Why the Republican Candidates Are "Econitwits" When It Comes to Our Economic Malaise

12/05/2011 06:39 pm ET | Updated Feb 04, 2012
  • Jane White Author, 'America, Welcome to the Poorhouse'

What's baffling about the Presidential election is the excitement over the Republican candidates when virtually everything that comes out of their mouths is either fodder for late-night talk shows or pretty deplorable. Rick Perry doesn't know the voting age, Michele Bachmann believes she must submit to her godly husband and philandering former candidate Herman Cain believes a measly 9 percent VAT tax will remedy our economic woes -- despite the fact that all but two of the 27 countries in the European Union feature VATs of 19 percent or more, along with higher tax rates on the rich.

But the most important deficiency among Democrats and Republicans alike is the lack of awareness of the "inconvenient economic truth" that the time-honored remedies to our woes -- whether they are tax cuts or government stimulus packages -- are irrelevant in this global economy, in contrast to the 20th century, when we were Number One. We also don't realize that the economic winners in today's global economy are countries where business and government are a team rather than combatants.

As former SEIU President Andy Stern pointed out in a recent op-ed in the Wall Street Journal, China just announced its 12th five year plan -- has the U.S. EVER had a five-year plan? -- which aims for a 7 percent annual economic growth rate by making a $640 billion investment in renewable energy and high-tech/high-end manufacturing, among other efforts. China's approach is very similar to Japan's in the 1960s and 1970s when the Ministry of International Trade and Industry (MITI) launched a joint government and business effort to develop new industries, including the semiconductor industry.

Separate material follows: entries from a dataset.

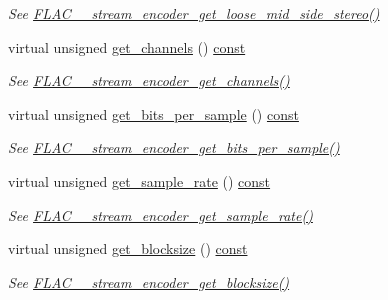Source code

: \begin{DoxyCompactItemize}
\begin{DoxyCompactList}\small\item\em See \hyperlink{group__flac__stream__encoder_ga539ac36925671ac84371a745f8acce17}{F\+L\+A\+C\+\_\+\+\_\+stream\+\_\+encoder\+\_\+get\+\_\+loose\+\_\+mid\+\_\+side\+\_\+stereo()} \end{DoxyCompactList}\item 
virtual unsigned \hyperlink{class_f_l_a_c_1_1_encoder_1_1_stream_a802cd7cfe576323758e48c2f9f68998c}{get\+\_\+channels} () \hyperlink{getopt1_8c_a2c212835823e3c54a8ab6d95c652660e}{const} 
\begin{DoxyCompactList}\small\item\em See \hyperlink{group__flac__stream__encoder_ga4e94f87c0dc9bfc95d57217349aa5c82}{F\+L\+A\+C\+\_\+\+\_\+stream\+\_\+encoder\+\_\+get\+\_\+channels()} \end{DoxyCompactList}\item 
virtual unsigned \hyperlink{class_f_l_a_c_1_1_encoder_1_1_stream_aa9082e0fc12e8a7fd96333f6c0bc405f}{get\+\_\+bits\+\_\+per\+\_\+sample} () \hyperlink{getopt1_8c_a2c212835823e3c54a8ab6d95c652660e}{const} 
\begin{DoxyCompactList}\small\item\em See \hyperlink{group__flac__stream__encoder_gacbd84a241c6718ed4c2688fd558efdcd}{F\+L\+A\+C\+\_\+\+\_\+stream\+\_\+encoder\+\_\+get\+\_\+bits\+\_\+per\+\_\+sample()} \end{DoxyCompactList}\item 
virtual unsigned \hyperlink{class_f_l_a_c_1_1_encoder_1_1_stream_aa1f9ed86faa93d5425db29fc2f4ccd2e}{get\+\_\+sample\+\_\+rate} () \hyperlink{getopt1_8c_a2c212835823e3c54a8ab6d95c652660e}{const} 
\begin{DoxyCompactList}\small\item\em See \hyperlink{group__flac__stream__encoder_gacc8f4820dea783cc0fc2906b6078b333}{F\+L\+A\+C\+\_\+\+\_\+stream\+\_\+encoder\+\_\+get\+\_\+sample\+\_\+rate()} \end{DoxyCompactList}\item 
virtual unsigned \hyperlink{class_f_l_a_c_1_1_encoder_1_1_stream_a7ca33de3e6f852dfaadebb45163bec9f}{get\+\_\+blocksize} () \hyperlink{getopt1_8c_a2c212835823e3c54a8ab6d95c652660e}{const} 
\begin{DoxyCompactList}\small\item\em See \hyperlink{group__flac__stream__encoder_ga75bbef3f55b0e1e18642dd0091ad393e}{F\+L\+A\+C\+\_\+\+\_\+stream\+\_\+encoder\+\_\+get\+\_\+blocksize()} \end{DoxyCompactList}\item 

\end{DoxyCompactItemize}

Despite President Clinton's insistence that China's entry into the World Trade Organization would be a "win-win" that would support U.S jobs, a total of 2.8 million U.S. jobs were eliminated or displaced between 2001 and 2010, more than 69 percent of which were in manufacturing, according to the Economic Policy Institute. It's not just blue-collar jobs that are in jeopardy: Alan Blinder, former vice chairman of the Board of Governors of the Federal Reserve estimated that between 30 million and 40 million high-end U.S. service sector jobs could be outsourced.

China not only surpassed the U.S. as the world's largest export nation in 2004, but only five years earlier the U.S. exported double the amount China did.

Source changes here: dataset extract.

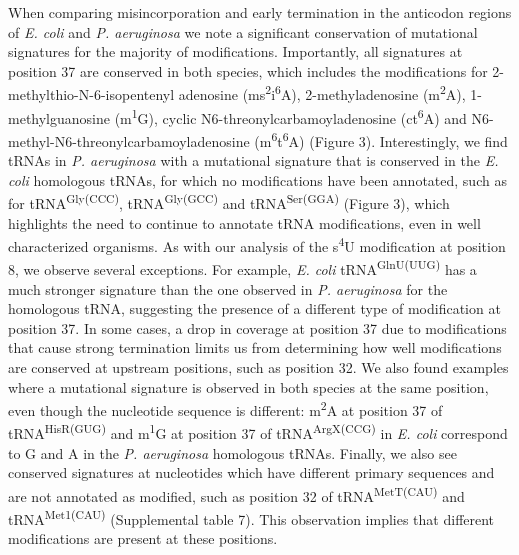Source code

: \documentclass[times, twoside]{zHenriquesLab-StyleBioRxiv}
\begin{document}
When comparing misincorporation and early termination in the anticodon regions of \textit{E. coli} and \textit{P. aeruginosa} we note a significant conservation of mutational signatures for the majority of modifications. Importantly, all signatures at position 37 are conserved in both species, which includes the modifications for 2-methylthio-N-6-isopentenyl adenosine (ms\textsuperscript{2}i\textsuperscript{6}A), 2-methyladenosine (m\textsuperscript{2}A), 1-methylguanosine (m\textsuperscript{1}G), cyclic N6-threonylcarbamoyladenosine (ct\textsuperscript{6}A) and N6-methyl-N6-threonylcarbamoyladenosine (m\textsuperscript{6}t\textsuperscript{6}A) (Figure 3). Interestingly, we find tRNAs in \textit{P. aeruginosa} with a mutational signature that is conserved in the \textit{E. coli} homologous tRNAs, for which no modifications have been annotated, such as for tRNA\textsuperscript{Gly(CCC)}, tRNA\textsuperscript{Gly(GCC)} and tRNA\textsuperscript{Ser(GGA)} (Figure 3), which highlights the need to continue to annotate tRNA modifications, even in well characterized organisms. As with our analysis of the s\textsuperscript{4}U modification at position 8, we observe several exceptions. For example, \textit{E. coli} tRNA\textsuperscript{GlnU(UUG)} has a much stronger signature than the one observed in \textit{P. aeruginosa} for the homologous tRNA, suggesting the presence of a different type of modification at position 37. In some cases, a drop in  coverage at position 37 due to modifications that cause strong termination limits us from determining how well modifications are conserved at upstream positions, such as position 32. We also found examples where a mutational signature is observed in both species at the same position, even though the nucleotide sequence is different:  m\textsuperscript{2}A at position 37 of tRNA\textsuperscript{HisR(GUG)} and m\textsuperscript{1}G at position 37 of tRNA\textsuperscript{ArgX(CCG)} in \textit{E. coli} correspond to G and A in the \textit{P. aeruginosa} homologous tRNAs. Finally, we also see conserved signatures at nucleotides which have different primary sequences and are not annotated as modified, such as position 32 of tRNA\textsuperscript{MetT(CAU)} and tRNA\textsuperscript{Met1(CAU)} (Supplemental table 7). This observation implies that different modifications are present at these positions. 
\end{document}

Team USA not only doesn't have a plan, but we don't perform regular "checkups" to see how our economic health is affected by globalization. Or when we do, we censor the results if the findings make the president look bad. According to the excellent book, Manufacturing a Better Future for America the only known report on outsourcing, conducted by the Commerce Department and scheduled to be completed in July of 2004, was never published due to Bush Administration's fears that it would hurt the president's reelection campaign.

Along with not measuring our economic health, we don't invest enough in training our workers to adapt to a 20th century economy. According to Manufacturing a Better Future, the United States spent a paltry 0.02 percent of GDP on workforce training and education in 2007, the lowest among all 20 OECD member countries.

Aristotle first argued in the 4th century B.C. that the world was round yet it wasn't until 1492, when Christopher Columbus set sail, that the notion of a round world was established. As Andy Stern pointed out, the Agricultural Revolution took about 3,000 years, the Industrial Revolution lasted 300 years, and this technology-led Global Revolution will take only 30-odd years. Time is of the essence to remedy our economic malaise.